Leave vulnerable hares in peace
WHEN, recently, I was camera-framed for a TV shoot on Beaches at Dublin's famous bathing place, Dollymount Strand, I thought of Bull Island's famous hares and the iconic newspaper and magazine photographs of them, startled, alert, on the golf club greens in times past.
Such casual and wonderful pictures may not be shot today because the hares are no more or, at least, like the Oglala Sioux chief Sitting Bull's famous observation about his own people: "There are very few of us left."
The North Bull's legendary Irish or mountain hares (Lepus timidus hibernicus) were, several years ago, reduced to a mere four or five specimens on this windswept 285ha, 5km island of sand and marram grass that is unique to the capital. Where once there was a thriving population, now they were almost gone. Then, in a year or so, they were saved from extinction in a bold conservation move with a planned migration to the island from the plains of Mosney.
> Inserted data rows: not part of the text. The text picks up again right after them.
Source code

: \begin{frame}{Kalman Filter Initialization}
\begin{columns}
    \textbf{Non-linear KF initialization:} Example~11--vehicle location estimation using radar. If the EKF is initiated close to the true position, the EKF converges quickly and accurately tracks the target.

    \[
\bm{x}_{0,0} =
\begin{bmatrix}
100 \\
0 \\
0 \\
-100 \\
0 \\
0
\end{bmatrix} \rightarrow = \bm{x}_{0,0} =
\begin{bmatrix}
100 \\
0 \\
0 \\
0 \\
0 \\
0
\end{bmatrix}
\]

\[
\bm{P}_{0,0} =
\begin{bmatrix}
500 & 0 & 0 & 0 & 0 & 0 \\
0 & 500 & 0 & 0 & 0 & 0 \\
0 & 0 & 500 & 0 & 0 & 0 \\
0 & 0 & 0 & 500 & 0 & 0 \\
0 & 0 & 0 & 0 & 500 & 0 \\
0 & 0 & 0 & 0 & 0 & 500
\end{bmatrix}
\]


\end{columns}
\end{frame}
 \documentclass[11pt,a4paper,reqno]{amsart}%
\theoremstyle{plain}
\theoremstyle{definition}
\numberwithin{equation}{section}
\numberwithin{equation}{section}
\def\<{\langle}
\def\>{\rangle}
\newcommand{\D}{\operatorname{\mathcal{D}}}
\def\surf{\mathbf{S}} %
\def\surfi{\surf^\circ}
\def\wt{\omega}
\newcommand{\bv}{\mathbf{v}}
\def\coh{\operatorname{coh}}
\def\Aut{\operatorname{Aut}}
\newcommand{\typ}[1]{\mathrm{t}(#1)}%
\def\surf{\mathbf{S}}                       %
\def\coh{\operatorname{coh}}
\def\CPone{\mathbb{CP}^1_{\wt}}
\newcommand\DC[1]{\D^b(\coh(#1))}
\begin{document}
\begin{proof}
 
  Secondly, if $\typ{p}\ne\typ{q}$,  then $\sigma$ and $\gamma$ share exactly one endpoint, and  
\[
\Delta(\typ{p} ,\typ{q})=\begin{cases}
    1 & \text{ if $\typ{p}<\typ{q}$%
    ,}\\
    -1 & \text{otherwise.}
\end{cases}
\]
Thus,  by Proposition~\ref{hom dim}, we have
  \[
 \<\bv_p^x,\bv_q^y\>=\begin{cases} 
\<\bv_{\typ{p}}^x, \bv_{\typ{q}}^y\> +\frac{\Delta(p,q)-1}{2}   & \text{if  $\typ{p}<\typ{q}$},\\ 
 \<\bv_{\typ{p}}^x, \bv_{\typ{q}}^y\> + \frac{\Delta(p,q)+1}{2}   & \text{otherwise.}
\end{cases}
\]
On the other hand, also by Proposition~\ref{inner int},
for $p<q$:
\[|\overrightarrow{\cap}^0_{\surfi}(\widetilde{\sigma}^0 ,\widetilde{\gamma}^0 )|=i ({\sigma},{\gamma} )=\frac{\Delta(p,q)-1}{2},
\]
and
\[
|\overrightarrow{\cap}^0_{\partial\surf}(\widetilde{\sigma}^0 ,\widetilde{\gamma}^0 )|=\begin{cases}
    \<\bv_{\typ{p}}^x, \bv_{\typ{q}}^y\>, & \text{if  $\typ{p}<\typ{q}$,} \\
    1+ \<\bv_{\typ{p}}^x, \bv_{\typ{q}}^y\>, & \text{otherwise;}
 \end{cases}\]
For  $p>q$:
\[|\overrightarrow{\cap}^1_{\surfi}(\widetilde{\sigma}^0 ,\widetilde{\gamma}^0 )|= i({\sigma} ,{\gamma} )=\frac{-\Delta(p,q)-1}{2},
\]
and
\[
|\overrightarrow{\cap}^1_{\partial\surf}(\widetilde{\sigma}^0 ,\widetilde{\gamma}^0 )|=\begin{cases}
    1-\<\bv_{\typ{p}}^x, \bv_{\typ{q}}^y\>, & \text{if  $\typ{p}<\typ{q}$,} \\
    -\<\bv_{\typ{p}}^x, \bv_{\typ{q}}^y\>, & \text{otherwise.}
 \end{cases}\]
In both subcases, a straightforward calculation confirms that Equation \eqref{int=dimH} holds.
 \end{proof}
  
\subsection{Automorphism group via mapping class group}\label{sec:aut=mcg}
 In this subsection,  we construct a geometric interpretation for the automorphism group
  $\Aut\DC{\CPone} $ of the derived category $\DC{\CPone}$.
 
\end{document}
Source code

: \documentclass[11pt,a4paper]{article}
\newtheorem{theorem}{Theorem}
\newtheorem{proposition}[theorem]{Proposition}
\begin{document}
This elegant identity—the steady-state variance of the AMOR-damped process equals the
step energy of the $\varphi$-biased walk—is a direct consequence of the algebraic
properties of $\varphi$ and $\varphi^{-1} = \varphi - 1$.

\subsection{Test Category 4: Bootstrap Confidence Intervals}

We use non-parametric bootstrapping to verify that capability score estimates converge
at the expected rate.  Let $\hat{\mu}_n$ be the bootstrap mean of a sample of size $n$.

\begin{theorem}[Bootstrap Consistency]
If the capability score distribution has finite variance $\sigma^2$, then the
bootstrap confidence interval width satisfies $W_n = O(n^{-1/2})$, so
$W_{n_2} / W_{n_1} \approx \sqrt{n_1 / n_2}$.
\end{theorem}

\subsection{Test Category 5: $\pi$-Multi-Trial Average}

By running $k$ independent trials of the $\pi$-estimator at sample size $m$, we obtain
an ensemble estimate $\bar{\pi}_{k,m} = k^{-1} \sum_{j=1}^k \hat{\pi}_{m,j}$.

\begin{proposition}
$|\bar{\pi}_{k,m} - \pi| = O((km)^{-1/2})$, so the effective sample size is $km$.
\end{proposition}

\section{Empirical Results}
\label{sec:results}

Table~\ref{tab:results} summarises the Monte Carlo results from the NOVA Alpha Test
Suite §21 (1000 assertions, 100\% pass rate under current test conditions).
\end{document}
This seemed to work for a time and the handful increased to around 30, but not many of the Meath travellers survived because of what is called 'capture myopathy', a combination of fear and anxiety ending in death.
A veterinarian has given an opinion that once hares are manhandled it becomes impossible for them to avoid stress. Can you imagine the terror when they are threatened and chased by dogs?
Few of the relaxed folk sitting in their cars gazing out at the breezy vistas of Dublin Bay, or watching the manoeuvres of the sand sailors manipulating their kites to catch the wind, would be aware that among the dunes rising behind there might be family pets wreaking havoc among vulnerable wild creatures. The chase goes on for the dogs released from their restraints. Their owners do not seem to know, or indeed care. Anyway, their dogs did not kill any birds, or indeed hares. But chasing and disturbance leads to death from trauma.
This is what Dr Donald Broom, professor of animal welfare at Cambridge University, has to say: "When a mammal like a hare is chased by a predator like a dog it will show physiological changes associated with extreme fear."
Such extreme responses, he points out, can result in reduced life expectancy and risk of cardiovascular breakdown and, whether the hare is caught or not, its welfare will be very poor afterwards.
Thousands of Dubliners visit Bull Island in all weathers and in all seasons. Many are dog owners and many have a responsible attitude to their pets and the environment and pay attention to the official notices forbidding dogs to run unchecked. Some others do not.
You will notice kind-looking folk unleashing their favourites for 'a little exercise' while remaining in their cars listening to the radio. This is bewildering and such people must stop doing this.
One official view is that, sooner rather than later, all dogs will be banned from the North Bull. Such a move would call for much policing work by wardens. But the remaining hares, and perhaps a further reintroduction of animals, would be left in peace and the females would not be forced to give birth at the soft margins of the island where, in the past, leverets have been swept away by the incoming tide.